◆ Exercise goal
Exactly the lines starting at the line containing "Cada tema del temario tiene" and ending at the line containing "- [Vectores Aleatorios](notas/vectores_aleatorios.md)" are to be written out from the listing below, both included.

--- START ---

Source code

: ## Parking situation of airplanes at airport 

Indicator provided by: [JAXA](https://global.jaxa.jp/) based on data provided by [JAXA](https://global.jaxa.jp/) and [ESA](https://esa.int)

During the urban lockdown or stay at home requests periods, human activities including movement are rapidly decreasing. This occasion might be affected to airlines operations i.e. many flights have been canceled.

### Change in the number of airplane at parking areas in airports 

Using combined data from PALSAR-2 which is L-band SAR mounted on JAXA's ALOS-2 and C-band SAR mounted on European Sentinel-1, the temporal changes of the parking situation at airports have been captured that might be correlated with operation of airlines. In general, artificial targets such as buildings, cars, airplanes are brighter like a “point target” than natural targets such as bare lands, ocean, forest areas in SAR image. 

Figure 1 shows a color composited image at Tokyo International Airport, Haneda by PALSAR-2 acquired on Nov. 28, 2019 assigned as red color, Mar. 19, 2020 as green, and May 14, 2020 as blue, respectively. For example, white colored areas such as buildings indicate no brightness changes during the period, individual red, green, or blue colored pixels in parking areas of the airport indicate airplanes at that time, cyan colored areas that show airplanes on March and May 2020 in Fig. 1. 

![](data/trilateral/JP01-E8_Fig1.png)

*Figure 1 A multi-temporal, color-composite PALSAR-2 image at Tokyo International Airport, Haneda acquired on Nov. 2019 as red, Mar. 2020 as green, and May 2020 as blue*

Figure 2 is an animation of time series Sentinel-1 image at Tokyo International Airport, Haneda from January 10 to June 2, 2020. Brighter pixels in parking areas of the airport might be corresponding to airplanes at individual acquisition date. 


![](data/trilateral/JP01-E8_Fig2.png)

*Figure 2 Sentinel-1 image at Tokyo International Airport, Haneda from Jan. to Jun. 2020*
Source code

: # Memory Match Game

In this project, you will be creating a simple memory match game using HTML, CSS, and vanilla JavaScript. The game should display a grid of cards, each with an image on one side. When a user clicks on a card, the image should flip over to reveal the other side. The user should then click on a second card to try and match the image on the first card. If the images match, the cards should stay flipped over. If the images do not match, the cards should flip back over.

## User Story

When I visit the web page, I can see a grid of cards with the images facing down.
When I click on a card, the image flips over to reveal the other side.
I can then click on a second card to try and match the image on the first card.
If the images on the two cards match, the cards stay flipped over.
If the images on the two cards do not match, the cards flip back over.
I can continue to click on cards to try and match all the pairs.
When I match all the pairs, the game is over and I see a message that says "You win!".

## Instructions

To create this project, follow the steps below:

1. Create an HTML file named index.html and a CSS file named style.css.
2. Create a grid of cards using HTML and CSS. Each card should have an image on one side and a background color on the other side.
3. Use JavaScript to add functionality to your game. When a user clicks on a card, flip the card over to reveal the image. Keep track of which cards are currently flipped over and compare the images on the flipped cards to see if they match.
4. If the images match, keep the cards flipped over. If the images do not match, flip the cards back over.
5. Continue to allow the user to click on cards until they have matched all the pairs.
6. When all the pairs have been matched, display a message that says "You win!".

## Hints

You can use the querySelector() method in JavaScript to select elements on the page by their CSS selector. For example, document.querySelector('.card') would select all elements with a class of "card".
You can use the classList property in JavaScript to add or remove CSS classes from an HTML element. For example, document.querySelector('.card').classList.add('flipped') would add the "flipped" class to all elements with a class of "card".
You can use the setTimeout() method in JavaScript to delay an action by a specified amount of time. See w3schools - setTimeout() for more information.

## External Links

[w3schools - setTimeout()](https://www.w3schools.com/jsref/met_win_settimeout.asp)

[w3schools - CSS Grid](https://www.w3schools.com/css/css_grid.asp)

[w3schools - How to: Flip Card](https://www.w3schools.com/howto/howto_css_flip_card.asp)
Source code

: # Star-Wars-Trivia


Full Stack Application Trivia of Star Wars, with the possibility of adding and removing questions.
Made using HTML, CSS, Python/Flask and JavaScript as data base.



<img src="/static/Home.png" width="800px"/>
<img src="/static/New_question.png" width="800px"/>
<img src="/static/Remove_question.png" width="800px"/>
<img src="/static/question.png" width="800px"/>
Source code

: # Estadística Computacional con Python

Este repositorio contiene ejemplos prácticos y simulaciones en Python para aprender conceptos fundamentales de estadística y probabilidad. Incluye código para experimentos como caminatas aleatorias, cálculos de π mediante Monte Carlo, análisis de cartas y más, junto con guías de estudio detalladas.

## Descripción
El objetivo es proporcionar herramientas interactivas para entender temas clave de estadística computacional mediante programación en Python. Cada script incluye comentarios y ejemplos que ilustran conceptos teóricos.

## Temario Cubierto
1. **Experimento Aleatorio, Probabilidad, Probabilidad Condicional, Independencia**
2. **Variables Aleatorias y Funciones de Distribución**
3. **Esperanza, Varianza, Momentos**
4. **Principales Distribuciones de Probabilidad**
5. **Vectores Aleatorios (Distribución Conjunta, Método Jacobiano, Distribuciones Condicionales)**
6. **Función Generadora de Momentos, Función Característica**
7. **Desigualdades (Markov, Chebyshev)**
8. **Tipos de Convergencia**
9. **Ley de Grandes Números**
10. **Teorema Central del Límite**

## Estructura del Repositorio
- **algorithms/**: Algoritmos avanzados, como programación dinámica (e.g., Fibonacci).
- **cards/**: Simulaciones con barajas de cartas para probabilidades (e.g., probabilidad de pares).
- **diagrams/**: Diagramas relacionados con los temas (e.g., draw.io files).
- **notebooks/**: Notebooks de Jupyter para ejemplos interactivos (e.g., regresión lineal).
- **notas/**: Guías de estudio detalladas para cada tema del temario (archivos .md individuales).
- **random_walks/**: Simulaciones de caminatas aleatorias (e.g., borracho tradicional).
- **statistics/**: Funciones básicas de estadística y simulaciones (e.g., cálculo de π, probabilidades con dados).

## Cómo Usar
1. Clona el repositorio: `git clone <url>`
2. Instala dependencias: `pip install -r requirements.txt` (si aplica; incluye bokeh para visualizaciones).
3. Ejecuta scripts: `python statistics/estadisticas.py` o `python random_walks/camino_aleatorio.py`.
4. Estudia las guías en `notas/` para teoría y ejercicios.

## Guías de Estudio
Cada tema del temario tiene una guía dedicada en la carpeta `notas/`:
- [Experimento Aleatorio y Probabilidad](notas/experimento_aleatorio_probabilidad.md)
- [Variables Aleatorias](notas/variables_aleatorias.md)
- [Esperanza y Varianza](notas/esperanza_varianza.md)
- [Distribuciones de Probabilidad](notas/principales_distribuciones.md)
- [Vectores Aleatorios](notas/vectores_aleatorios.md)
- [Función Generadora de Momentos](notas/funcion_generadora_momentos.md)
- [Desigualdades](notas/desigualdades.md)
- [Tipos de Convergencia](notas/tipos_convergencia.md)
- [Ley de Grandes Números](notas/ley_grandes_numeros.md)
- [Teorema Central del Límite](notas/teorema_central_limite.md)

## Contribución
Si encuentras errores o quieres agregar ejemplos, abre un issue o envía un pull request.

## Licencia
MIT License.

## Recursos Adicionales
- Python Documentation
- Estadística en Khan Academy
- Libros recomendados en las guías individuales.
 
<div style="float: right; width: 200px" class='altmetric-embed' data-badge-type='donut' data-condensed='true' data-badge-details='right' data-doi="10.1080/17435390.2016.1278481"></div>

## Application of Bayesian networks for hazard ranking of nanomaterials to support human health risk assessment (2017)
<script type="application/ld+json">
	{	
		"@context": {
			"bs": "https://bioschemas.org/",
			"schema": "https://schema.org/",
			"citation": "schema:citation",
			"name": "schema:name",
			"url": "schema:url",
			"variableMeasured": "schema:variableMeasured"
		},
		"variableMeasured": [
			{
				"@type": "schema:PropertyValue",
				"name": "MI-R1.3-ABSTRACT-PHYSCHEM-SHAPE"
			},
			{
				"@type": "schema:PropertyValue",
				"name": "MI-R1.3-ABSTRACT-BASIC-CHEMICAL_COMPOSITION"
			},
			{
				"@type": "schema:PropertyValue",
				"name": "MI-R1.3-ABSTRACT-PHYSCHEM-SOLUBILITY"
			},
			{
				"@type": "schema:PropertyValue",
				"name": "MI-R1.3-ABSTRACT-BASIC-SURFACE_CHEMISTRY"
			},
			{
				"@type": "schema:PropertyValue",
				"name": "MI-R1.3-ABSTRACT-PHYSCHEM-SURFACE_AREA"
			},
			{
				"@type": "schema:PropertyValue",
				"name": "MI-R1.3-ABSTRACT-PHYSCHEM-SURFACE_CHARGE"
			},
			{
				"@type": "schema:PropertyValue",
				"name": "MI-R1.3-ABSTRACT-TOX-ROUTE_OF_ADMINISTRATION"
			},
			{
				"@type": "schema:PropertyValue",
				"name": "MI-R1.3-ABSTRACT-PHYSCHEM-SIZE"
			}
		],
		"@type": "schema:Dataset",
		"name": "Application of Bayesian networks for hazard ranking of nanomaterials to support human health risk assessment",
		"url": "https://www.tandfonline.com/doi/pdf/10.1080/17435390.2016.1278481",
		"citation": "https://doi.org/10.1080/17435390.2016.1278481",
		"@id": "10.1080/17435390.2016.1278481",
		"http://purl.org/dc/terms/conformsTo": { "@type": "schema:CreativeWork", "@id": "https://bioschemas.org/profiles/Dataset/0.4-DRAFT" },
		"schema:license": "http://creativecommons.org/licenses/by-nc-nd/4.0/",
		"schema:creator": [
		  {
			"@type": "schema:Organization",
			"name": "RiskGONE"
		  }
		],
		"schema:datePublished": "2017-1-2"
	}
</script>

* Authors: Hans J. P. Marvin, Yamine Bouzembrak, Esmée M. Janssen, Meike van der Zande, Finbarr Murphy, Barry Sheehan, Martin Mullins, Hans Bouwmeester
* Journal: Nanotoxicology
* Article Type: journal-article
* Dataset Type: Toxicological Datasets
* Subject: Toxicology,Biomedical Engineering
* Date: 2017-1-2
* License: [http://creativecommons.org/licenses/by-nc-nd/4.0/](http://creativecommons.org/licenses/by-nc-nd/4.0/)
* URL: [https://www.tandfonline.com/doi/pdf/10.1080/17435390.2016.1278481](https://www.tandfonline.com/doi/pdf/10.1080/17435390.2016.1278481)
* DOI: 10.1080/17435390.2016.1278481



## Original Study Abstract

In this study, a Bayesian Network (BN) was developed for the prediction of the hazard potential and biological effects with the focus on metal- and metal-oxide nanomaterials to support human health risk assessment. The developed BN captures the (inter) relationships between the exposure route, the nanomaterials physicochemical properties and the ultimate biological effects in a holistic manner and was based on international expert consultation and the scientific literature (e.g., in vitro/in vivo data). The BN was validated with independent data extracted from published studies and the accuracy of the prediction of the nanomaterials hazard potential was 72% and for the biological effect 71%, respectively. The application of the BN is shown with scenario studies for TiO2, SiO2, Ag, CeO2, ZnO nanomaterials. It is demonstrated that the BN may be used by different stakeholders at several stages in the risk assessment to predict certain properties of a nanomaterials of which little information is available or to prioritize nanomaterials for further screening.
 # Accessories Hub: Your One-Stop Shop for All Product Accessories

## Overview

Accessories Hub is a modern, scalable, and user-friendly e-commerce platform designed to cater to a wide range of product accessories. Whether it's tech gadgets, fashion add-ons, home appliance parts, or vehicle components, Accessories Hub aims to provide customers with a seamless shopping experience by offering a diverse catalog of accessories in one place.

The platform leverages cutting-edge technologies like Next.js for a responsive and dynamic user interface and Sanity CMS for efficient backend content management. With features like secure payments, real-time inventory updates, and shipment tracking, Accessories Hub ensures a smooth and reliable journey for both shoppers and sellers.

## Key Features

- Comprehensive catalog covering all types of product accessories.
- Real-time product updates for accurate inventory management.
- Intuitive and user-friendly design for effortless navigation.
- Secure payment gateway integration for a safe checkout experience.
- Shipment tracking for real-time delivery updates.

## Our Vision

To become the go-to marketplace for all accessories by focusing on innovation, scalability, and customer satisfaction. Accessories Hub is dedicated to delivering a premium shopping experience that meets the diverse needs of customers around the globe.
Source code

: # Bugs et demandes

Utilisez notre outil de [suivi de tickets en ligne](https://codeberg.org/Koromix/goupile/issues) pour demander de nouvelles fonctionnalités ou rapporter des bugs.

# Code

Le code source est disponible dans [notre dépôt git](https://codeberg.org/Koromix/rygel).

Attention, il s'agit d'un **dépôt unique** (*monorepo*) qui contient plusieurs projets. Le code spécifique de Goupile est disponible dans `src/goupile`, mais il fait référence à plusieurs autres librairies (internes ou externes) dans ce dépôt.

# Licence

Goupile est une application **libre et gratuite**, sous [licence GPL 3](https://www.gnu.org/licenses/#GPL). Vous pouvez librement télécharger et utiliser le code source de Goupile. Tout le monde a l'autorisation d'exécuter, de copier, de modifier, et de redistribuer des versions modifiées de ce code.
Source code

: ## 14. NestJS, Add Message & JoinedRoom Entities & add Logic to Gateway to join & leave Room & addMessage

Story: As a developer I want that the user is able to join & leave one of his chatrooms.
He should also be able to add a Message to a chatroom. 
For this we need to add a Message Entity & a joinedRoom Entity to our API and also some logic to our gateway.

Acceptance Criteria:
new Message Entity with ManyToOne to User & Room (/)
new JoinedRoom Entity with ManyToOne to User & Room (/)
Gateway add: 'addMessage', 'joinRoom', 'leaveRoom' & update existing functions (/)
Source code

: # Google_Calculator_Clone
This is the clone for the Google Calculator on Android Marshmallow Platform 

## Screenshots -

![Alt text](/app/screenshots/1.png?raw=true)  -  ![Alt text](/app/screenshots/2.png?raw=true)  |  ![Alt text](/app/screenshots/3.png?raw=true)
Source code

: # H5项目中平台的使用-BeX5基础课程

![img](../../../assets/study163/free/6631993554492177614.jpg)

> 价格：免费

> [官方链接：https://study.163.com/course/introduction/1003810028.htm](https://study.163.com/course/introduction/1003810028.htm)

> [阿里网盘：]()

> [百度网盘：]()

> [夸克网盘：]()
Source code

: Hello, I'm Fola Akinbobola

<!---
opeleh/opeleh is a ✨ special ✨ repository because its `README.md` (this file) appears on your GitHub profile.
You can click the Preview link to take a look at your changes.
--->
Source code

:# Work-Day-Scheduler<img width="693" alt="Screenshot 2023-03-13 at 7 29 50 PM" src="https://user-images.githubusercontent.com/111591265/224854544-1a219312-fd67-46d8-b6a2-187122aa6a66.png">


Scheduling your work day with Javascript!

--- END ---

◆ Solved exercise
Cada tema del temario tiene una guía dedicada en la carpeta `notas/`:
- [Experimento Aleatorio y Probabilidad](notas/experimento_aleatorio_probabilidad.md)
- [Variables Aleatorias](notas/variables_aleatorias.md)
- [Esperanza y Varianza](notas/esperanza_varianza.md)
- [Distribuciones de Probabilidad](notas/principales_distribuciones.md)
- [Vectores Aleatorios](notas/vectores_aleatorios.md)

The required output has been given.